それで、『 月刊ドライブイン』 には毎号裏テーマがあったと話しましたけど、 6 号はまさに「 女性」 がテーマだったんです。 それで、『 月刊ドライブイン』 というのはほんとに慌ただしく作っていて、 ひとりで取材してひとりで書いて、 自分で版を組んで入稿して―― と続けてきたものなので、 事前に印刷所に連絡しておく余裕がいつもなかったんです。 それで、 いつものように直前になって注文を出すと、「 いつも使っていただいている、 わら半紙の在庫がありません」 という話になって。
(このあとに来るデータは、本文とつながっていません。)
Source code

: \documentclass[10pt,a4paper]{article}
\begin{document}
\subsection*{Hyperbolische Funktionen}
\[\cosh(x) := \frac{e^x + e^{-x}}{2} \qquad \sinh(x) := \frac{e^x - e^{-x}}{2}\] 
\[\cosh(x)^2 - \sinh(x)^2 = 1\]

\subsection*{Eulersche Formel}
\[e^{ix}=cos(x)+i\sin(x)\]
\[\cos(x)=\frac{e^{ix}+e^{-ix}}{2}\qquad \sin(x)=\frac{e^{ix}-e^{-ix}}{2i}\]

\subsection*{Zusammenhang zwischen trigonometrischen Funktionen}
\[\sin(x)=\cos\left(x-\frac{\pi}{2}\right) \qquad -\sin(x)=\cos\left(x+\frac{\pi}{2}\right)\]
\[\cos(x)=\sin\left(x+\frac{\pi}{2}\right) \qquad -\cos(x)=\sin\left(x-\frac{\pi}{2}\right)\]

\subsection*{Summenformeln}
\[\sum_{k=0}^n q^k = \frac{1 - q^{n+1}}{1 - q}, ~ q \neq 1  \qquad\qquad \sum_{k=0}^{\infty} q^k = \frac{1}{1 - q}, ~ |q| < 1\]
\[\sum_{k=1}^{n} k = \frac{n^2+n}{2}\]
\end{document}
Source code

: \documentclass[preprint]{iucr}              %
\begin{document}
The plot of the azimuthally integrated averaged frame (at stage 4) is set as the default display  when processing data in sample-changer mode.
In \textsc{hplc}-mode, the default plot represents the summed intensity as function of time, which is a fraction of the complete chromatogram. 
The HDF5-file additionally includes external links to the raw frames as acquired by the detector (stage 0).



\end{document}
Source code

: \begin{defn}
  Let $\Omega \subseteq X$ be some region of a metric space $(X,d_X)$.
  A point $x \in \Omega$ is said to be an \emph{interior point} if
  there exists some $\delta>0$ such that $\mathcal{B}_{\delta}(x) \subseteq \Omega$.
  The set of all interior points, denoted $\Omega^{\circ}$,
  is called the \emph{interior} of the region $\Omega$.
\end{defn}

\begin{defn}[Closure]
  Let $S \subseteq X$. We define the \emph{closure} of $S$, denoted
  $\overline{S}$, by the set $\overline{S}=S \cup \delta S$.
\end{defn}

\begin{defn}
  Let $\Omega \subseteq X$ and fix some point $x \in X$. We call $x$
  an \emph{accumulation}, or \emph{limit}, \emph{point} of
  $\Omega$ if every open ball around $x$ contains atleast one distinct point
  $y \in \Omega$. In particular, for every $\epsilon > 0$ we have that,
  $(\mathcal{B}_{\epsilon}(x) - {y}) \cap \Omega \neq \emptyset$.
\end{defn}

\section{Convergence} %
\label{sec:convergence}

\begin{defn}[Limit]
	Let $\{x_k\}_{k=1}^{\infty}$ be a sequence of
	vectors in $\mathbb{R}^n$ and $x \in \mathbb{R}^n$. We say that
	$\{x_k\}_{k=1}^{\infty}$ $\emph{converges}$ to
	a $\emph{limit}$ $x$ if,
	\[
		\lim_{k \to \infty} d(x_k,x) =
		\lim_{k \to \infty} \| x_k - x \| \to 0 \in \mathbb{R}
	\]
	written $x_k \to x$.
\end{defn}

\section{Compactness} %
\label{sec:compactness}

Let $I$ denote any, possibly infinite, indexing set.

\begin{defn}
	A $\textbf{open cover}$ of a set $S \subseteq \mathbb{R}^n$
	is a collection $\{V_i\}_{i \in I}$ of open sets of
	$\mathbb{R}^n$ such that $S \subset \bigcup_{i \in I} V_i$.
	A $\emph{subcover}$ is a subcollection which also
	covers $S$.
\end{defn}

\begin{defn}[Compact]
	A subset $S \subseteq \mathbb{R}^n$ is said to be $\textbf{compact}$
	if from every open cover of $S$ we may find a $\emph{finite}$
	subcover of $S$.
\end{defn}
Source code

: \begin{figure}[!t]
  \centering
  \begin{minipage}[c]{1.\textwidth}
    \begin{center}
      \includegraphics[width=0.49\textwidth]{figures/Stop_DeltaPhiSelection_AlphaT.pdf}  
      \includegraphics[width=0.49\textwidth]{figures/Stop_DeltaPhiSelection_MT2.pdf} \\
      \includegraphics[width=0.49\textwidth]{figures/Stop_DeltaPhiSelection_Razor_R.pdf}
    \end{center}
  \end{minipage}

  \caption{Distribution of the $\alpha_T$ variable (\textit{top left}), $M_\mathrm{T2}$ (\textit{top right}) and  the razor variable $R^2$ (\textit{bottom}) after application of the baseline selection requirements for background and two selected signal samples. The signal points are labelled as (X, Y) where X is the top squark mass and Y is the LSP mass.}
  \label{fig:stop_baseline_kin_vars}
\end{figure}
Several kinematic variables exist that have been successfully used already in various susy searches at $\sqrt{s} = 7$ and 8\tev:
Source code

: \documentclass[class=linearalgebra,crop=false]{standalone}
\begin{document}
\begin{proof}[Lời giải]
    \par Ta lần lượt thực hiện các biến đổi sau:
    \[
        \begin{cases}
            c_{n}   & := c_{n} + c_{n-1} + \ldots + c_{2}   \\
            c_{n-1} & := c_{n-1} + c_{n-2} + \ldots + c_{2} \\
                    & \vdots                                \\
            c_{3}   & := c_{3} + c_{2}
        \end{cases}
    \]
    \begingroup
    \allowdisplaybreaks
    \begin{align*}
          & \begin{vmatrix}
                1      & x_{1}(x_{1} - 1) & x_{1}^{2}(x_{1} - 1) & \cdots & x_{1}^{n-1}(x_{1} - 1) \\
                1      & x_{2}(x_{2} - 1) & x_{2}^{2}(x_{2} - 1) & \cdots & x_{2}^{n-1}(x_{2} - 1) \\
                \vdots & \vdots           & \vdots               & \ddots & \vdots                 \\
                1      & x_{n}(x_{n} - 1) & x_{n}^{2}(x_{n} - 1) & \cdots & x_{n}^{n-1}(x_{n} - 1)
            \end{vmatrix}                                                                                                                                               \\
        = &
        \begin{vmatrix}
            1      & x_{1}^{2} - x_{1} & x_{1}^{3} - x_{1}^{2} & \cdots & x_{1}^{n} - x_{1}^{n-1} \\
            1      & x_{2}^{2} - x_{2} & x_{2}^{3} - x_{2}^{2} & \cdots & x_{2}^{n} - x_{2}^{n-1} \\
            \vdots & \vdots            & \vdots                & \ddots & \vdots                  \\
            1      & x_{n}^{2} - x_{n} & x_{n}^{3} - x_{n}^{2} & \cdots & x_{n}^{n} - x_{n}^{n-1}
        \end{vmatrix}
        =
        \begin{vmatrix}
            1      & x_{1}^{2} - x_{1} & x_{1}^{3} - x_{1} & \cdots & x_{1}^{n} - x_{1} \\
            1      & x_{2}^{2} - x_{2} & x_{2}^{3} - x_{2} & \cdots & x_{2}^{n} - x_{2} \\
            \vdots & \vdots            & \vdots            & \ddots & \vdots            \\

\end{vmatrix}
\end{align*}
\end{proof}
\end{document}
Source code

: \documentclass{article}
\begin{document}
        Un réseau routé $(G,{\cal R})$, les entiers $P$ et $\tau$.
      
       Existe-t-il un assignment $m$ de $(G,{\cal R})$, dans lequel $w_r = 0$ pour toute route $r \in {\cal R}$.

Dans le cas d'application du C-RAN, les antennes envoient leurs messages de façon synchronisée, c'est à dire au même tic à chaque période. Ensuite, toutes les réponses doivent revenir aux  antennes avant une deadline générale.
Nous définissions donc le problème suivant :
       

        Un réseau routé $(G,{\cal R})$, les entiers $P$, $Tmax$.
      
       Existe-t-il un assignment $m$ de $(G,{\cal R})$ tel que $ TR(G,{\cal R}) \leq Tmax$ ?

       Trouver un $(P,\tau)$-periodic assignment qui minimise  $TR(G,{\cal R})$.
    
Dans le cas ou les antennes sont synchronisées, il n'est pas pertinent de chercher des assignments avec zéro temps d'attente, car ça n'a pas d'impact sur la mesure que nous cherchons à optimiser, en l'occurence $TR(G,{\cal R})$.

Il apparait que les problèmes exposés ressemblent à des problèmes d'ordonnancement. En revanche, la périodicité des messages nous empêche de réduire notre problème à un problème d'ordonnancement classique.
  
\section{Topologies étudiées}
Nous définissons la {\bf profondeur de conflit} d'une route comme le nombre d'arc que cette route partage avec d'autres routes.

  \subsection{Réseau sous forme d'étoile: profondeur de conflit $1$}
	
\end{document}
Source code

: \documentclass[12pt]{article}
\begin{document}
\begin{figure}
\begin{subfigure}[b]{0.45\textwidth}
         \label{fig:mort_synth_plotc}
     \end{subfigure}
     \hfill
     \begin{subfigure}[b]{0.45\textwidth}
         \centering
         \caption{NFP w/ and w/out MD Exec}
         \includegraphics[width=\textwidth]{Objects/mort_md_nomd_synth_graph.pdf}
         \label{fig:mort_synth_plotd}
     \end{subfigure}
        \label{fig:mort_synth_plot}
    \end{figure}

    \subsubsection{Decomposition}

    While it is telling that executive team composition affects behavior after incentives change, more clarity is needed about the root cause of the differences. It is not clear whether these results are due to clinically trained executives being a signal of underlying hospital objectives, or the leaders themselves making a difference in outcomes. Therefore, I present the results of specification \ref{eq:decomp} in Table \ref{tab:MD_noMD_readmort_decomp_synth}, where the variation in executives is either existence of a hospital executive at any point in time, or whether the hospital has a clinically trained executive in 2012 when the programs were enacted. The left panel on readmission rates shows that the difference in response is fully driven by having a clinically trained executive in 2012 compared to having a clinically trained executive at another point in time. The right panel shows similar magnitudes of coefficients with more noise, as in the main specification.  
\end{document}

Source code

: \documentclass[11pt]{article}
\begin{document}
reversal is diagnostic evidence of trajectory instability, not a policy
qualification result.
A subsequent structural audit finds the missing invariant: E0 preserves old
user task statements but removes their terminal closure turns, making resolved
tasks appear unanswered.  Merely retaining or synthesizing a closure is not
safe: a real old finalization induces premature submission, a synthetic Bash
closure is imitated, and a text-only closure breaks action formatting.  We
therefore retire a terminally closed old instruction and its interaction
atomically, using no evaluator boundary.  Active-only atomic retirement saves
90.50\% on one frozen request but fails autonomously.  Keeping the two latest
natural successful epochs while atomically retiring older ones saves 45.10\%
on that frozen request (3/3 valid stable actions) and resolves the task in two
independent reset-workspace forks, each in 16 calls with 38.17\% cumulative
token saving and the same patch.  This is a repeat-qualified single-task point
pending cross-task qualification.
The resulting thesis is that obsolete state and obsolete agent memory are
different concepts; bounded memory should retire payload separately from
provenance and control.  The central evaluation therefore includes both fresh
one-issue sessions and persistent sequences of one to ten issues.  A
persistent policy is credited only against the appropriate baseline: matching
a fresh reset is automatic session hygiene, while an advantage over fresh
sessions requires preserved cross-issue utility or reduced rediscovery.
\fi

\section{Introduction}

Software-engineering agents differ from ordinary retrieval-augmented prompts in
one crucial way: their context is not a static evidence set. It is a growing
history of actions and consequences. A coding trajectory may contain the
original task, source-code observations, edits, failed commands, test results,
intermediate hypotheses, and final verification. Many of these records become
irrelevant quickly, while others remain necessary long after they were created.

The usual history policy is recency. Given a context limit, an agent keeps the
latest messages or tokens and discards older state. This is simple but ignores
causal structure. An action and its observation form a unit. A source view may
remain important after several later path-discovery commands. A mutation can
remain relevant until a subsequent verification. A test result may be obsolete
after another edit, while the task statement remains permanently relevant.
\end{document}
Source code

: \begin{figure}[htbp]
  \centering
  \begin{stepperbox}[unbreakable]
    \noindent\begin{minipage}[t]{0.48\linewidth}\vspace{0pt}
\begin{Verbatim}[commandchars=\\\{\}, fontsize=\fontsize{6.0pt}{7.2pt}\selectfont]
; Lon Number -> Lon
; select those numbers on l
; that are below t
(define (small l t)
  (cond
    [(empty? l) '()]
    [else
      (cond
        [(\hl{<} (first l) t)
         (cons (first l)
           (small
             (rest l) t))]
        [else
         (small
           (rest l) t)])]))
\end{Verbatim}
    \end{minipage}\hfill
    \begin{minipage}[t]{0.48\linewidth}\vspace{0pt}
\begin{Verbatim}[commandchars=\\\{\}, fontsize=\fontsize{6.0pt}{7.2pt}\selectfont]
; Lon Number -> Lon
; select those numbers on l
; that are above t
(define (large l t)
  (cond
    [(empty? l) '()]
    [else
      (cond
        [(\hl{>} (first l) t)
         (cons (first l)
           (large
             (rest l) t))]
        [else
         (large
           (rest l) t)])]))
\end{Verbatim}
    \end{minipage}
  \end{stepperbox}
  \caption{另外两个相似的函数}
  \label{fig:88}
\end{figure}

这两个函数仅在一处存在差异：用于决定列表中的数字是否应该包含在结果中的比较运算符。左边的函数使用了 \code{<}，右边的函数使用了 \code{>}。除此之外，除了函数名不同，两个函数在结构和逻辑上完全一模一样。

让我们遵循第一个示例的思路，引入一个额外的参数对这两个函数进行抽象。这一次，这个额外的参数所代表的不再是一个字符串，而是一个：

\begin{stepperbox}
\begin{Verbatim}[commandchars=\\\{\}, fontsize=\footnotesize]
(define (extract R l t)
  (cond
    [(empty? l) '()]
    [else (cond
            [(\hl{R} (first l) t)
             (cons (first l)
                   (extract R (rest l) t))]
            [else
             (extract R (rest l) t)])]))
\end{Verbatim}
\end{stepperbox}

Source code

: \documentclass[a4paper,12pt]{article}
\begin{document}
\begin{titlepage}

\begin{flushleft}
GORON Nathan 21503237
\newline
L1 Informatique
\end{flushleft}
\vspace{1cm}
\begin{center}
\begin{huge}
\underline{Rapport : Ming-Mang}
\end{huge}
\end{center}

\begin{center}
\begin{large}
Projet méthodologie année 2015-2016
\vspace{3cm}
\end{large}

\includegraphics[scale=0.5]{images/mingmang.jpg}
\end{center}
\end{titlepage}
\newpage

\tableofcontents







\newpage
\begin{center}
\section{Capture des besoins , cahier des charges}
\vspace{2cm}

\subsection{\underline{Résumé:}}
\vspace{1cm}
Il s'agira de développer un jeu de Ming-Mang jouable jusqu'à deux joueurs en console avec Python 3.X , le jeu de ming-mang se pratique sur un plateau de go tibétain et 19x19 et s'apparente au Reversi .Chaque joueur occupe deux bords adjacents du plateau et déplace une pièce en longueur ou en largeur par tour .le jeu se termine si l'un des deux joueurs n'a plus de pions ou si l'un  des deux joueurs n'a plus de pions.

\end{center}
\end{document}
「 ただ、 それに近い手触りの紙ならあります」 と言ってくださって、 きちんと確認しないまま「 じゃあその紙でお願いします」 と発注したら、 仕上がってみるとピンク色の紙で。 別に意図があってその色を選んだわけでもないのに、 僕が「 女性だからピンク」 と考えたみたいになってしまって、 ちょっとそわそわした号だったんです。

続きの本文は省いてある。